On May 1, Vescovo made history when he made a world-record dive into the Challenger Deep. His dive was part of a yearlong exploration into the deepest depths of the ocean; he has already completed mapping missions in the Puerto Rico Trench in the Atlantic Ocean, the Sandwich Trench in the South Atlantic, and the Java Trench in the Indian Ocean.
Vescovo’s dive took him 10,927 meters (35,853 feet) into the deepest trench on Earth. Each journey on his submersible The Limiting Factor lasted approximately 12 hours, and he completed a number of dives into the Trench. While his purpose for the dive was scientific in nature, Vescovo also says that he wants to embrace the extreme and exploratory part of human nature and push himself to the limits.
While down in the Trench, Vescovo discovered at least three new marine life species, but what was more startling was the presence of a plastic bag and candy wrappers floating around in the depths. Although specialists are reluctant to confirm the trash discovery, it is clear that the items were man-made. The crew also plans on testing the creatures they found to determine if they had ingested any plastic.
Why Does It Matter?
Most people know that pollution is a problem and that landfills throughout the world are overflowing; many have even heard of garbage islands throughout the ocean where plastics and other types of waste have collected. But the thought of human garbage infiltrating the most remote corners of our world is startling.

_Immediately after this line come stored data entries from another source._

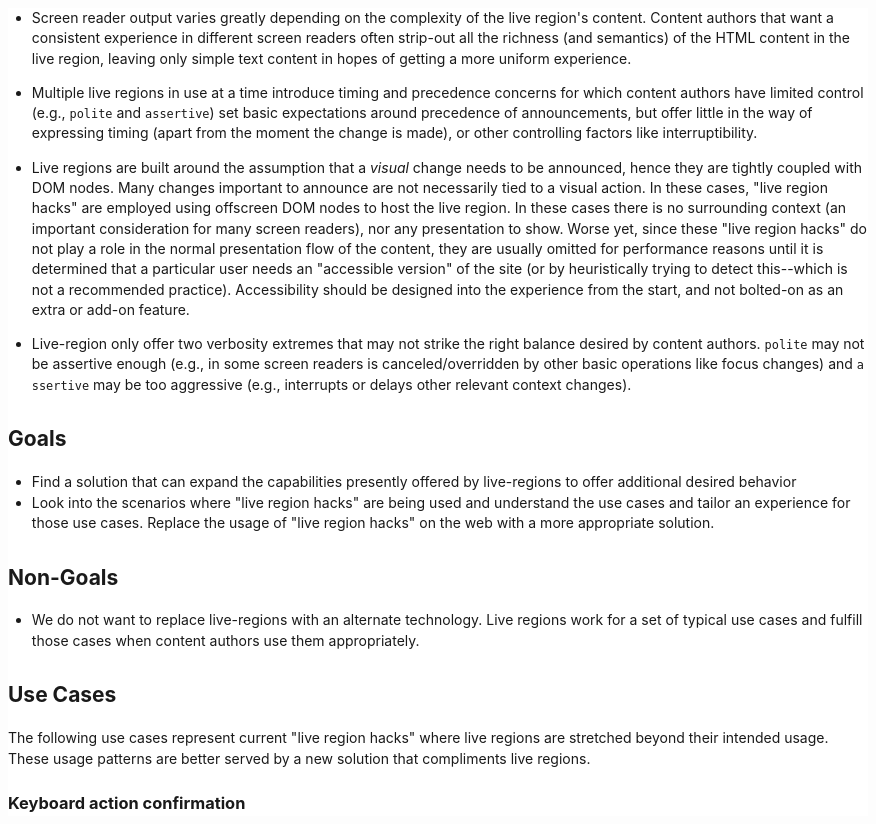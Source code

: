 * Screen reader output varies greatly depending on the complexity of the live
  region's content. Content authors that want a consistent experience in different
  screen readers often strip-out all the richness (and semantics) of the HTML 
  content in the live region, leaving only simple text content in hopes of
  getting a more uniform experience.

* Multiple live regions in use at a time introduce timing and precedence concerns
  for which content authors have limited control (e.g., `polite` and `assertive`)
  set basic expectations around precedence of announcements, but offer little
  in the way of expressing timing (apart from the moment the change is made), or 
  other controlling factors like interruptibility.

* Live regions are built around the assumption that a _visual_ change needs to be
  announced, hence they are tightly coupled with DOM nodes. Many changes important
  to announce are not necessarily tied to a visual action. In these cases, "live 
  region hacks" are employed using offscreen DOM nodes to host the live region. In
  these cases there is no surrounding context (an important consideration for many
  screen readers), nor any presentation to show. Worse yet, since these "live region
  hacks" do not play a role in the normal presentation flow of the content, they 
  are usually omitted for performance reasons until it is determined that a 
  particular user needs an "accessible version" of the site (or by heuristically 
  trying to detect this--which is not a recommended practice). Accessibility should
  be designed into the experience from the start, and not bolted-on as an extra or
  add-on feature.

* Live-region only offer two verbosity extremes that may not strike the right 
  balance desired by content authors. `polite` may not be assertive enough (e.g., 
  in some screen readers is canceled/overridden by other basic operations like focus
  changes) and `assertive` may be too aggressive (e.g., interrupts or delays other
  relevant context changes).

## Goals

* Find a solution that can expand the capabilities presently offered by live-regions
  to offer additional desired behavior
* Look into the scenarios where "live region hacks" are being used and understand the
  use cases and tailor an experience for those use cases. Replace the usage of "live 
  region hacks" on the web with a more appropriate solution.

## Non-Goals

* We do not want to replace live-regions with an alternate technology. Live regions work
  for a set of typical use cases and fulfill those cases when content authors use them 
  appropriately.
  
## Use Cases

The following use cases represent current "live region hacks" where live regions are
stretched beyond their intended usage. These usage patterns are better served by a new
solution that compliments live regions.

### Keyboard action confirmation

Ocean pollution doesn’t only affect the lives of fish, coral reefs, and divers, it affects everyone. Pollution can impact seafood (both in terms of availability, quality, and safety), beach recreation, and ocean-based careers, and that’s only the tip of the iceberg. Polluting the oceans changes their chemical makeup and could drastically impact the vital role they play in our world. Whatever it was that Vescovo found in the Mariana Trench, it is clear that our pollution problem reaches even further than we know.